REPUBLIKA.CO.ID, Oleh: Ustaz Hasan Basri Tanjung MA
Dalam Alquran, banyak sekali ayat yang membicarakan amanah dalam berbagai konteksnya. Misalnya, amanah sebagai tugas-tugas keagamaan (33:72), larangan mengkhianati amanah (8:27), memelihara amanah (23:8, 70:32), menyampaikan amanah kepada yang berhak (4:58), dan lainnya.
Rasulullah saw juga mengingatkan dengan tegas akan pertanggungjawaban atas segala amanah yang Allah titipkan. Amanah berkaitan dengan kepemimpinan, dan kepemimpinan tidak lepas dari setiap manusia, apa pun kedudukannya.
Nabi saw bersabda, ''Setiap orang adalah pemimpin, imam (pejabat apa saja dan dalam tingkatan apa pun), suami, istri, dan pembantu rumah tangga pun merupakan pemimpin yang akan diminta pertanggungjawaban atas kepemimpinannya. (Hadits Riwayat Bukhari).
Quraish Shihab dalam Tafsir al-Mishbah menjelaskan, amanah adalah sesuatu yang diserahkan kepada pihak lain untuk dipelihara dan dikembalikan bila tiba saatnya atau bila diminta oleh pemiliknya.
Amanah adalah lawan dari khianat. Ia tidak diberikan kecuali kepada orang yang dinilai pemberinya dapat memelihara dengan baik apa yang diberikannya itu.
Amanah bukan hanya sesuatu yang bersifat material, tapi juga nonmaterial dan bermacam-macam. Semuanya diperintahkan Allah untuk ditunaikan. Ada amanah antara manusia dan Allah, manusia dan manusia, manusia dan lingkungannya, serta manusia dan dirinya. Lalu, apakah amanah terbesar?
Abdul Aziz bin Fauzan dalam buku Fiqh at-Ta’amul Ma’an Naas mengatakan, amanat terbesar adalah anak. Sekalipun anak menjadi penyejuk mata dan buah hati (25:74) dan perhiasan kehidupan dunia (18:46), ia adalah amanah yang berat bagi orang tua.

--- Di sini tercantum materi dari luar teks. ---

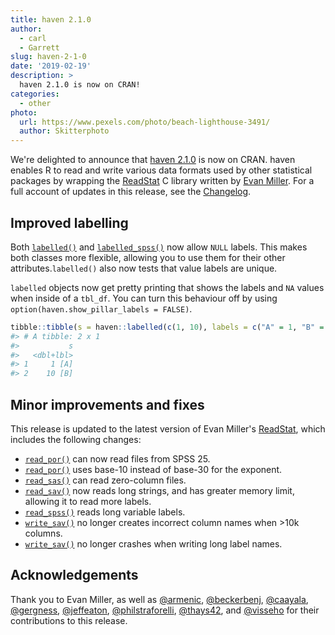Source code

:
 ```yaml
---
title: haven 2.1.0
author: 
  - carl
  - Garrett
slug: haven-2-1-0
date: '2019-02-19'
description: > 
  haven 2.1.0 is now on CRAN!
categories:
  - other
photo:
  url: https://www.pexels.com/photo/beach-lighthouse-3491/
  author: Skitterphoto
---
```




We're delighted to announce that [haven 2.1.0](https://haven.tidyverse.org/) is now on CRAN. haven enables R to read and write various data formats used by other statistical packages by wrapping the [ReadStat](https://github.com/WizardMac/ReadStat) C library written by [Evan Miller](https://www.evanmiller.org/). For a full account of updates in this release, see the [Changelog](https://haven.tidyverse.org/news/index.html).

## Improved labelling 

Both [`labelled()`](https://haven.tidyverse.org/reference/labelled.html) and [`labelled_spss()`](https://haven.tidyverse.org/reference/labelled_spss.html) now allow `NULL` labels. This makes both classes more flexible, allowing you to use them for their other attributes.`labelled()` also now tests that value labels are unique.


`labelled` objects now get pretty printing that shows the labels and `NA` values when inside of a `tbl_df`. You can turn this behaviour off by using `option(haven.show_pillar_labels = FALSE)`. 


```r
tibble::tibble(s = haven::labelled(c(1, 10), labels = c("A" = 1, "B" = 10)))
#> # A tibble: 2 x 1
#>           s
#>   <dbl+lbl>
#> 1     1 [A]
#> 2    10 [B]
```


## Minor improvements and fixes

This release is updated to the latest version of Evan Miller's [ReadStat](https://github.com/WizardMac/ReadStat), which includes the following changes:

 * [`read_por()`](https://haven.tidyverse.org/reference/read_spss.html) can now read files from SPSS 25.  
 * [`read_por()`](https://haven.tidyverse.org/reference/read_spss.html) uses base-10 instead of base-30 for the exponent.  
 * [`read_sas()`](https://haven.tidyverse.org/reference/read_sas.html) can read zero-column files.  
 * [`read_sav()`](https://haven.tidyverse.org/reference/read_spss.html) now reads long strings, and has greater memory limit, allowing it to read more labels.  
 * [`read_spss()`](https://haven.tidyverse.org/reference/read_spss.html) reads long variable labels.  
 * [`write_sav()`](https://haven.tidyverse.org/reference/read_spss.html) no longer creates incorrect column names when >10k columns.
 * [`write_sav()`](https://haven.tidyverse.org/reference/read_spss.html) no longer crashes when writing long label names.  

## Acknowledgements

Thank you to Evan Miller, as well as 
[&#x0040;armenic](https://github.com/armenic),  [&#x0040;beckerbenj](https://github.com/beckerbenj), [&#x0040;caayala](https://github.com/caayala), [&#x0040;gergness](https://github.com/gergness), [&#x0040;jeffeaton](https://github.com/jeffeaton),  [&#x0040;philstraforelli](https://github.com/philstraforelli), [&#x0040;thays42](https://github.com/thays42), and [&#x0040;visseho](https://github.com/visseho) for their contributions to this release.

Amanah yang bisa menjadi fitnah dan musuh bagi orang tuanya (8:28, 64:14-15). Berbeda dengan amanah yang lain, seperti harta, kedudukan, dan pangkat yang bersifat ikhtiyari (pilihan) dengan batas waktu tertentu.
Begitu Allah menitipkan anak kepada orang tua, itu menjadi kewajiban sepanjang hayat. Sejak dalam kandungan, dilahirkan, disusui dua tahun, dibesarkan hingga dewasa, dan menikah. Bahkan, setelah menikah pun, secara moral dan sosial tetap tak bisa terlepaskan.
Anak saleh dan berakhlak karimah akan mengangkat harkat martabat orang tuanya di dunia dan akhirat. Orang tua akan bahagia jika anak taat beribadah dan berbakti kepada orang tua.
Sebaliknya, cobaan yang paling berat pun adalah anak. Nama baik, kehormatan dan kedudukan bisa sirna dan rusak sekejap karena ulah anak yang tidak baik.
Orang tua menderita jika anaknya tidak mau ibadah, akhlaknya buruk, dan durhaka. Apalagi, terjerumus pada tindak kriminal, pornografi, pergaulan bebas, narkoba, dan lainnya. Naudzu billahi min zalik.
Kewajiban orang tua untuk menjaga mereka dari api neraka, baik neraka dunia maupun ne raka akhirat (66:6) dengan pendidikan Islami.
Sepatutnya orang tua mencurahkan segala daya upaya, tenaga, pikiran, harta, dan waktu untuk menjaga dan mendidik mereka. Salah dalam mendidik maka orang tua yang akan menanggung akibatnya.
Pepatah Arab mengatakan, “Man yazro’ yahsud” (barang siapa menanam, ia yang akan menuai).